[Raw data — start]

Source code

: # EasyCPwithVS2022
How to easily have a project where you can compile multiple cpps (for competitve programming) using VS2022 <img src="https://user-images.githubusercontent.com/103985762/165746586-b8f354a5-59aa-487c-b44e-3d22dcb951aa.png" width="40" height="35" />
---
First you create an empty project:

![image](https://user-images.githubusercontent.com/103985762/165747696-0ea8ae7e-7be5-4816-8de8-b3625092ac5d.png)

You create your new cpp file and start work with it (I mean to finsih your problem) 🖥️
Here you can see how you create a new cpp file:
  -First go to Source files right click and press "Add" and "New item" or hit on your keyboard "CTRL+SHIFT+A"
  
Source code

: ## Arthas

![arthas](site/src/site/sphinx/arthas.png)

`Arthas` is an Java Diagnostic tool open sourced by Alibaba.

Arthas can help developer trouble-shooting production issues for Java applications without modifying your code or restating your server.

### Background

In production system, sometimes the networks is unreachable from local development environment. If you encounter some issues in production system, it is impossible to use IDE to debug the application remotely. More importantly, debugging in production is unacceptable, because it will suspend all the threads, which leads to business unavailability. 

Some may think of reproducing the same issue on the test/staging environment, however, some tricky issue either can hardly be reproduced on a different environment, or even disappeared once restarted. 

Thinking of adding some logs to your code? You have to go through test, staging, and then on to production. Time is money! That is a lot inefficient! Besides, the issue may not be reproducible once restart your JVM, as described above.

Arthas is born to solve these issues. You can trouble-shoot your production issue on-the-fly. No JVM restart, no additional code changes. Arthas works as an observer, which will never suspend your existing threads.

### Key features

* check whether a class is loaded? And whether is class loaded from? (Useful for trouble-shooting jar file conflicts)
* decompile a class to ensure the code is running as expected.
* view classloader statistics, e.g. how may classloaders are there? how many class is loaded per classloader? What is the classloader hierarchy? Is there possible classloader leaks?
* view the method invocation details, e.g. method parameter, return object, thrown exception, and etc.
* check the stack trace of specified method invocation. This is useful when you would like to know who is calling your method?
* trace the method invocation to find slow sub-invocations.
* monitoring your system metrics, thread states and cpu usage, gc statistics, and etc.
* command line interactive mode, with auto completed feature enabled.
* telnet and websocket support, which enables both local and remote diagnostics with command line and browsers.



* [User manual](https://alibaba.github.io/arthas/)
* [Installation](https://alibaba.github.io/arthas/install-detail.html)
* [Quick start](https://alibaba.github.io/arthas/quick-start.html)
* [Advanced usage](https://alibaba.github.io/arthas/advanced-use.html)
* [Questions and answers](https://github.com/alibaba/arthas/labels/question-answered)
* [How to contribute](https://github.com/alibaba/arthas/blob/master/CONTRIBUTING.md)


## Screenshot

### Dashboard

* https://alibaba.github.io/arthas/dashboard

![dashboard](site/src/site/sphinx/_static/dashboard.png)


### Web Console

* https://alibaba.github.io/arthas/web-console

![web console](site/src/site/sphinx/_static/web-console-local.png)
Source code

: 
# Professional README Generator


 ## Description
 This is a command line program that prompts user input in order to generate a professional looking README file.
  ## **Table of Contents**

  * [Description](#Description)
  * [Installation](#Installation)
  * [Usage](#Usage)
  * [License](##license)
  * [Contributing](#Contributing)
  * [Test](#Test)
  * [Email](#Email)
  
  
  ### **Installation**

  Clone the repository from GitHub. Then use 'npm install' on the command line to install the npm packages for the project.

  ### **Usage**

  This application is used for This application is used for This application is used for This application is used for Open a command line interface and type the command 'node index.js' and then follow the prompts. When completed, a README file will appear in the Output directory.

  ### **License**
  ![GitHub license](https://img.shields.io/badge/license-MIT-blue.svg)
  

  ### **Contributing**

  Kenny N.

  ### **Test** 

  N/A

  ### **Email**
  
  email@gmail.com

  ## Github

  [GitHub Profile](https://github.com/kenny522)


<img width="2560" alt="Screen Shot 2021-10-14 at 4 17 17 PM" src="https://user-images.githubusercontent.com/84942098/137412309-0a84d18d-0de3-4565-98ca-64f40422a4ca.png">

[Raw data — finish]

#### Task:
Every line holding the string "images" should be copied here, so please find those lines in the data.

#### Task response:
How to easily have a project where you can compile multiple cpps (for competitve programming) using VS2022 <img src="https://user-images.githubusercontent.com/103985762/165746586-b8f354a5-59aa-487c-b44e-3d22dcb951aa.png" width="40" height="35" />
![image](https://user-images.githubusercontent.com/103985762/165747696-0ea8ae7e-7be5-4816-8de8-b3625092ac5d.png)
<img width="2560" alt="Screen Shot 2021-10-14 at 4 17 17 PM" src="https://user-images.githubusercontent.com/84942098/137412309-0a84d18d-0de3-4565-98ca-64f40422a4ca.png">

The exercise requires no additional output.